時事随想抄

歴史家の視点から国際情勢・時事問題などについて語るブログ

国籍法改正案―付帯決議では解決しない

 多くの反対意見が寄せられている国籍法改正案は、採決が先延ばしにされたものの、新たな付帯決議を追加して、12月3日には可決するとの見通しが報じられています。しかしながら、付帯決議の内容を見ますと、どう考えても国民の不安は払拭できないと思うのです。

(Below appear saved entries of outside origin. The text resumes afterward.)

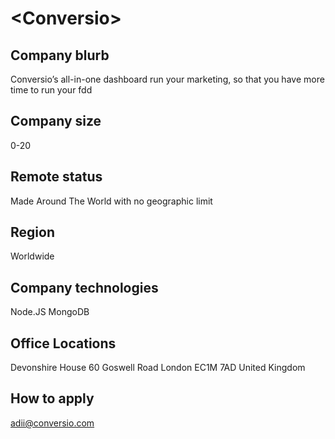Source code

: # \<Conversio\>

## Company blurb

Conversio’s all-in-one dashboard run your marketing, so that you have more time to run your fdd

## Company size

0-20

## Remote status

Made Around The World with no geographic limit 

## Region

Worldwide 

## Company technologies

Node.JS
MongoDB

## Office Locations

Devonshire House
60 Goswell Road
London
EC1M 7AD
United Kingdom

## How to apply

adii@conversio.com
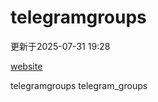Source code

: # telegramgroups
更新于2025-07-31 19:28

[website](https://allgroups.github.io/telegramgroups/)

telegramgroups
telegram_groups
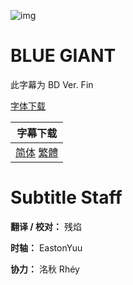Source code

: ![img](https://p.inari.site/kitauji/202311/11/BLUEGIANT.jpg)

# BLUE GIANT

此字幕为 BD Ver. Fin

[字体下载](https://hazukikaguya-my.sharepoint.com/:u:/g/personal/kitaujisub_office_inari_site/ERmVfuklMMhNr9DJsXVp8ugBZ1vOlQYLAnRqHBDXfTuDdw?e=bvD98F)

|字幕下载|
|:-:|
|[简体](<[KitaujiSub] BLUE GIANT.chs_jp.ass>) [繁體](<[KitaujiSub] BLUE GIANT.cht_jp.ass>)|

# Subtitle Staff

**翻译 / 校对：** 残焰

**时轴：** EastonYuu

**协力：** 洺秋 Rhéy

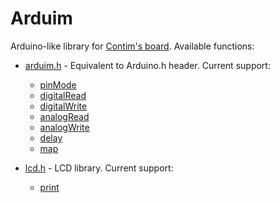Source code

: # Arduim
Arduino-like library for [Contim's board](https://sites.google.com/a/contim.eng.br/sccs2012/material-pic/Manual%20KIT%20PIC18F4550.pdf?attredirects=0 "Manual.pdf"). Available functions:
* [arduim.h](include/arduim.h "header file") - Equivalent to Arduino.h header. Current support:
  - [pinMode](src/arduim.c "source file")
  - [digitalRead](src/arduim.c "source file")
  - [digitalWrite](src/arduim.c "source file")
  - [analogRead](src/arduim.c "source file")
  - [analogWrite](src/arduim.c "source file")
  - [delay](src/arduim.c "source file")
  - [map](src/arduim.c "source file")
  
* [lcd.h](include/arduim.h "header file") - LCD library. Current support:
  - [print](src/lcd.c "source file")
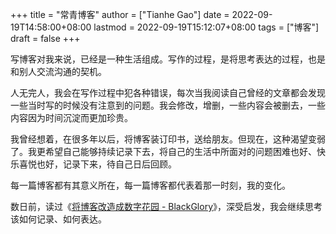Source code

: +++
title = "常青博客"
author = ["Tianhe Gao"]
date = 2022-09-19T14:58:00+08:00
lastmod = 2022-09-19T15:12:07+08:00
tags = ["博客"]
draft = false
+++

写博客对我来说，已经是一种生活组成。写作的过程，是将思考表达的过程，也是和别人交流沟通的契机。

人无完人，我会在写作过程中犯各种错误，每次当我阅读自己曾经的文章都会发现一些当时写的时候没有注意到的问题。我会修改，增删，一些内容会被删去，一些内容因为时间沉淀而更加珍贵。

我曾经想着，在很多年以后，将博客装订印书，送给朋友。但现在，这种渴望变弱了。我更希望自己能够持续记录下去，将自己的生活中所面对的问题困难也好、快乐喜悦也好，记录下来，待自己日后回顾。

每一篇博客都有其意义所在，每一篇博客都代表着那一时刻，我的变化。

数日前，读过《[将博客改造成数字花园 - BlackGlory](https://blackglory.me/posts/from-blog-to-digital-garden#%E5%9C%A8%E6%95%B0%E5%AD%97%E8%8A%B1%E5%9B%AD%E7%9A%84%E5%9F%BA%E7%A1%80%E4%B8%8A%E6%94%B9%E8%BF%9B_%E4%B8%AA%E4%BA%BA%E7%9F%A5%E8%AF%86%E7%AE%A1%E7%90%86%E7%9A%84%E5%85%AC%E5%BC%80%E6%96%B9%E6%A1%88)》，深受启发，我会继续思考该如何记录、如何表达。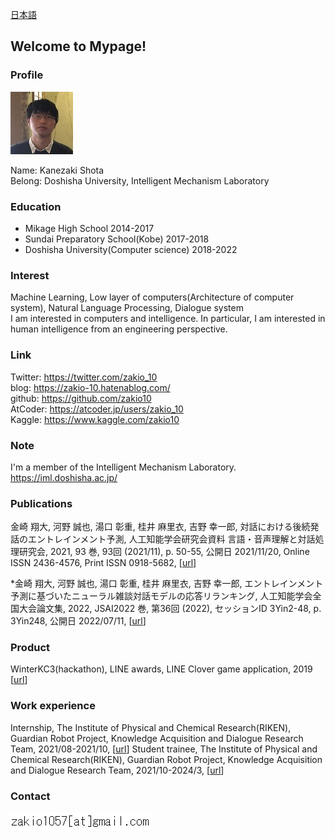 <a href="/japanese">日本語</a>
## Welcome to Mypage!
### Profile
<img src="/images/profile.jpg" width="100" height="100">

Name: Kanezaki Shota  
Belong: Doshisha University, Intelligent Mechanism Laboratory  

### Education
- Mikage High School 2014-2017
- Sundai Preparatory School(Kobe) 2017-2018
- Doshisha University(Computer science) 2018-2022

### Interest
Machine Learning, Low layer of computers(Architecture of computer system), Natural Language Processing, Dialogue system  
I am interested in computers and intelligence. In particular, I am interested in human intelligence from an engineering perspective.

### Link
Twitter: <a href="https://twitter.com/zakio_10">https://twitter.com/zakio_10</a>  
blog: <a href="https://zakio-10.hatenablog.com/">https://zakio-10.hatenablog.com/</a>  
github: <a href="https://github.com/zakio10">https://github.com/zakio10</a>  
AtCoder: <a href="https://atcoder.jp/users/zakio_10">https://atcoder.jp/users/zakio_10</a>  
Kaggle: <a href="https://www.kaggle.com/zakio10">https://www.kaggle.com/zakio10</a>  

### Note
I'm a member of the Intelligent Mechanism Laboratory.  
<a href="https://iml.doshisha.ac.jp/">https://iml.doshisha.ac.jp/</a>  

### Publications
金崎 翔大, 河野 誠也, 湯口 彰重, 桂井 麻里衣, 吉野 幸一郎, 対話における後続発話のエントレインメント予測, 人工知能学会研究会資料 言語・音声理解と対話処理研究会, 2021, 93 巻, 93回 (2021/11), p. 50-55, 公開日 2021/11/20, Online ISSN 2436-4576, Print ISSN 0918-5682, [<a href="https://www.jstage.jst.go.jp/article/jsaislud/93/0/93_50/_article/-char/ja/">url</a>]  

*金崎 翔大, 河野 誠也, 湯口 彰重, 桂井 麻里衣, 吉野 幸一郎, エントレインメント予測に基づいたニューラル雑談対話モデルの応答リランキング, 人工知能学会全国大会論文集, 2022, JSAI2022 巻, 第36回 (2022), セッションID 3Yin2-48, p. 3Yin248, 公開日 2022/07/11, [<a href="https://www.jstage.jst.go.jp/article/pjsai/JSAI2022/0/JSAI2022_3Yin248/_article/-char/ja">url</a>]  

### Product
WinterKC3(hackathon), LINE awards, LINE Clover game application, 2019 [<a href="https://www.facebook.com/1767384153502374/posts/2293925790848205/">url</a>]   

### Work experience
Internship,  The Institute of Physical and Chemical Research(RIKEN), Guardian Robot Project, Knowledge Acquisition and Dialogue Research Team, 2021/08-2021/10, [<a href="https://grp.riken.jp/labs/knowl_acqui_dialogue/">url</a>] 
Student trainee,  The Institute of Physical and Chemical Research(RIKEN), Guardian Robot Project, Knowledge Acquisition and Dialogue Research Team, 2021/10-2024/3, [<a href="https://grp.riken.jp/labs/knowl_acqui_dialogue/">url</a>] 

### Contact
<img src="/images/email.png">
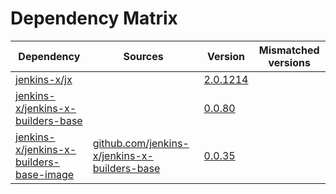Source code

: # Dependency Matrix

Dependency | Sources | Version | Mismatched versions
---------- | ------- | ------- | -------------------
[jenkins-x/jx](https://github.com/jenkins-x/jx) |  | [2.0.1214](https://github.com/jenkins-x/jx/releases/tag/v2.0.1214) | 
[jenkins-x/jenkins-x-builders-base](https://github.com/jenkins-x/jenkins-x-builders-base) |  | [0.0.80](https://github.com/jenkins-x/jenkins-x-builders-base/releases/tag/v0.0.80) | 
[jenkins-x/jenkins-x-builders-base-image](https://github.com/jenkins-x/jenkins-x-builders-base-image) | [github.com/jenkins-x/jenkins-x-builders-base](https://github.com/jenkins-x/jenkins-x-builders-base) | [0.0.35]() | 
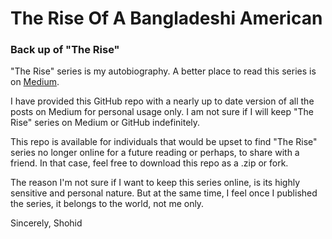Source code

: # The Rise Of A Bangladeshi American
### Back up of "The Rise"

"The Rise" series is my autobiography. A better place to read this series is on [Medium](https://therisebdusa.medium.com/).

I have provided this GitHub repo with a nearly up to date version of all the posts on Medium for personal usage only. I am not sure if I will keep "The Rise" series on Medium or GitHub indefinitely.

This repo is available for individuals  that would be upset to find "The Rise" series no longer online for a future reading or perhaps, to share with a friend. In that case, feel free to download this repo as a .zip or fork.

The reason I'm not sure if I want to keep this series online, is its highly sensitive and personal nature. But at the same time, I feel once I published the series, it belongs to the world, not me only.

Sincerely,
Shohid
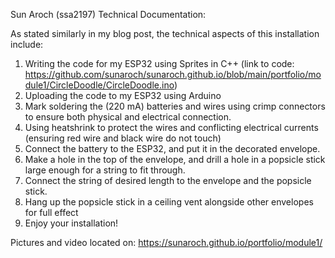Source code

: Sun Aroch (ssa2197)
Technical Documentation:

As stated similarly in my blog post, the technical aspects of this installation include:
1. Writing the code for my ESP32 using Sprites in C++
(link to code: https://github.com/sunaroch/sunaroch.github.io/blob/main/portfolio/module1/CircleDoodle/CircleDoodle.ino)
3. Uploading the code to my ESP32 using Arduino
4. Mark soldering the (220 mA) batteries and wires using crimp connectors to ensure both physical and electrical connection.
5. Using heatshrink to protect the wires and conflicting electrical currents (ensuring red wire and black wire do not touch)
6. Connect the battery to the ESP32, and put it in the decorated envelope.
7. Make a hole in the top of the envelope, and drill a hole in a popsicle stick large enough for a string to fit through.
8. Connect the string of desired length to the envelope and the popsicle stick.
9. Hang up the popsicle stick in a ceiling vent alongside other envelopes for full effect
10. Enjoy your installation!

Pictures and video located on: https://sunaroch.github.io/portfolio/module1/

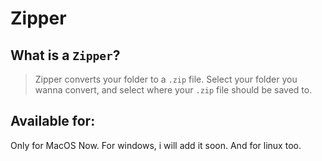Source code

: # Zipper
## What is a `Zipper`?
> Zipper converts your folder to a `.zip` file.
> Select your folder you wanna convert, and select where your `.zip` file should be saved to.
## Available for:
Only for MacOS Now.
For windows, i will add it soon.
And for linux too.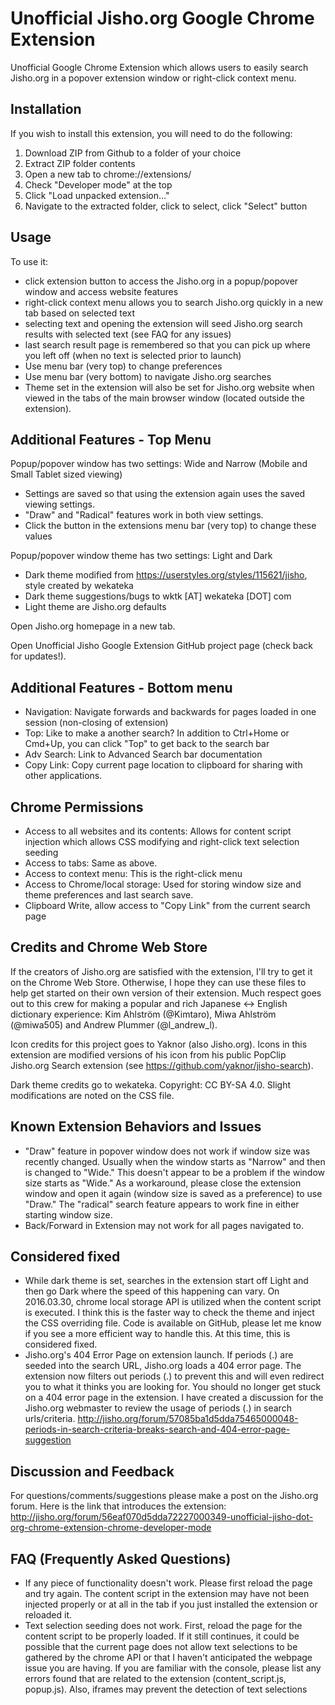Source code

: # Unofficial Jisho.org Google Chrome Extension

Unofficial Google Chrome Extension which allows users to easily search Jisho.org in a popover extension window or right-click context menu.

## Installation
If you wish to install this extension, you will need to do the following:

1. Download ZIP from Github to a folder of your choice
2. Extract ZIP folder contents
3. Open a new tab to chrome://extensions/
4. Check "Developer mode" at the top
5. Click "Load unpacked extension..."
6. Navigate to the extracted folder, click to select, click "Select" button


## Usage
To use it:
- click extension button to access the Jisho.org in a popup/popover window and access website features
- right-click context menu allows you to search Jisho.org quickly in a new tab based on selected text
- selecting text and opening the extension will seed Jisho.org search results with selected text (see FAQ for any issues)
- last search result page is remembered so that you can pick up where you left off (when no text is selected prior to launch)
- Use menu bar (very top) to change preferences
- Use menu bar (very bottom) to navigate Jisho.org searches
- Theme set in the extension will also be set for Jisho.org website when viewed in the tabs of the main browser window (located outside the extension).


## Additional Features - Top Menu
Popup/popover window has two settings: Wide and Narrow (Mobile and Small Tablet sized viewing)
 - Settings are saved so that using the extension again uses the saved viewing settings.
 - "Draw" and "Radical" features work in both view settings.
 - Click the button in the extensions menu bar (very top) to change these values
 
Popup/popover window theme has two settings: Light and Dark
 - Dark theme modified from https://userstyles.org/styles/115621/jisho, style created by wekateka
 - Dark theme suggestions/bugs to wktk [AT] wekateka [DOT] com
 - Light theme are Jisho.org defaults

Open Jisho.org homepage in a new tab.

Open Unofficial Jisho Google Extension GitHub project page (check back for updates!).


## Additional Features - Bottom menu
- Navigation: Navigate forwards and backwards for pages loaded in one session (non-closing of extension)
- Top: Like to make a another search? In addition to Ctrl+Home or Cmd+Up, you can click "Top" to get back to the search bar
- Adv Search: Link to Advanced Search bar documentation
- Copy Link: Copy current page location to clipboard for sharing with other applications.


## Chrome Permissions
 - Access to all websites and its contents: Allows for content script injection which allows CSS modifying and right-click text selection seeding
 - Access to tabs: Same as above.
 - Access to context menu: This is the right-click menu
 - Access to Chrome/local storage: Used for storing window size and theme preferences and last search save.
 - Clipboard Write, allow access to "Copy Link" from the current search page


## Credits and Chrome Web Store
If the creators of Jisho.org are satisfied with the extension, I'll try to get it on the Chrome Web Store. Otherwise, I hope they can use these files to help get started on their own version of their extension. Much respect goes out to this crew for making a popular and rich Japanese <-> English dictionary experience: Kim Ahlström (@Kimtaro), Miwa Ahlström (@miwa505) and Andrew Plummer (@l_andrew_l).

Icon credits for this project goes to Yaknor (also Jisho.org). Icons in this extension are modified versions of his icon from his public PopClip Jisho.org Search extension (see https://github.com/yaknor/jisho-search).

Dark theme credits go to wekateka. Copyright: CC BY-SA 4.0. Slight modifications are noted on the CSS file.


## Known Extension Behaviors and Issues
 - "Draw" feature in popover window does not work if window size was recently changed. Usually when the window starts as "Narrow" and then is changed to "Wide." This doesn't appear to be a problem if the window size starts as "Wide." As a workaround, please close the extension window and open it again (window size is saved as a preference) to use "Draw." The "radical" search feature appears to work fine in either starting window size.
 - Back/Forward in Extension may not work for all pages navigated to.
 
 
## Considered fixed
 - While dark theme is set, searches in the extension start off Light and then go Dark where the speed of this happening can vary. On 2016.03.30, chrome local storage API is utilized when the content script is executed. I think this is the faster way to check the theme and inject the CSS overriding file. Code is available on GitHub, please let me know if you see a more efficient way to handle this. At this time, this is considered fixed.
 - Jisho.org's 404 Error Page on extension launch. If periods (.) are seeded into the search URL, Jisho.org loads a 404 error page. The extension now filters out periods (.) to prevent this and will even redirect you to what it thinks you are looking for. You should no longer get stuck on a 404 error page in the extension. I have created a discussion for the Jisho.org webmaster to review the usage of periods (.) in search urls/criteria. http://jisho.org/forum/57085ba1d5dda75465000048-periods-in-search-criteria-breaks-search-and-404-error-page-suggestion
 
 
## Discussion and Feedback
For questions/comments/suggestions please make a post on the Jisho.org forum. Here is the link that introduces the extension: http://jisho.org/forum/56eaf070d5dda72227000349-unofficial-jisho-dot-org-chrome-extension-chrome-developer-mode
 

## FAQ (Frequently Asked Questions)
 - If any piece of functionality doesn't work. Please first reload the page and try again. The content script in the extension may have not been injected properly or at all in the tab if you just installed the extension or reloaded it.
 - Text selection seeding does not work. First, reload the page for the content script to be properly loaded. If it still continues, it could be possible that the current page does not allow text selections to be gathered by the chrome API or that I haven't anticipated the webpage issue you are having. If you are familiar with the console, please list any errors found that are related to the extension (content_script.js, popup.js). Also, iframes may prevent the detection of text selections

1.国外の居住している者に対しても本法案の趣旨について周知徹底に努める。

 子が国外に居住しているということは、日本語や日本の生活習慣を知らない可能性が高く、法律上の日本国籍を与えられても、日本において、支障なく社会生活を送り、また、政治的な権利や義務を果たせるかどうか、疑問となります。

2.出入国記録など調査を強化し、また、DNA鑑定の導入については、検討課題とする。

 公法(国籍法)と私法(民法、戸籍法・・・)は性質が違いますので、血統主義を採る我が国の国籍法においてDNA鑑定を導入しても、問題はないと思います(民法上の認知の意思主義は否定)。諸外国でも、犯罪防止のためにDNA鑑定が導入されており、外国人差別でもありません。DNA鑑定を義務付けないままで本法案を通すことは危険です。

3.各国の情報収集体制を構築し、ブローカーなどの組織犯罪の取り締まりと制裁を強化する。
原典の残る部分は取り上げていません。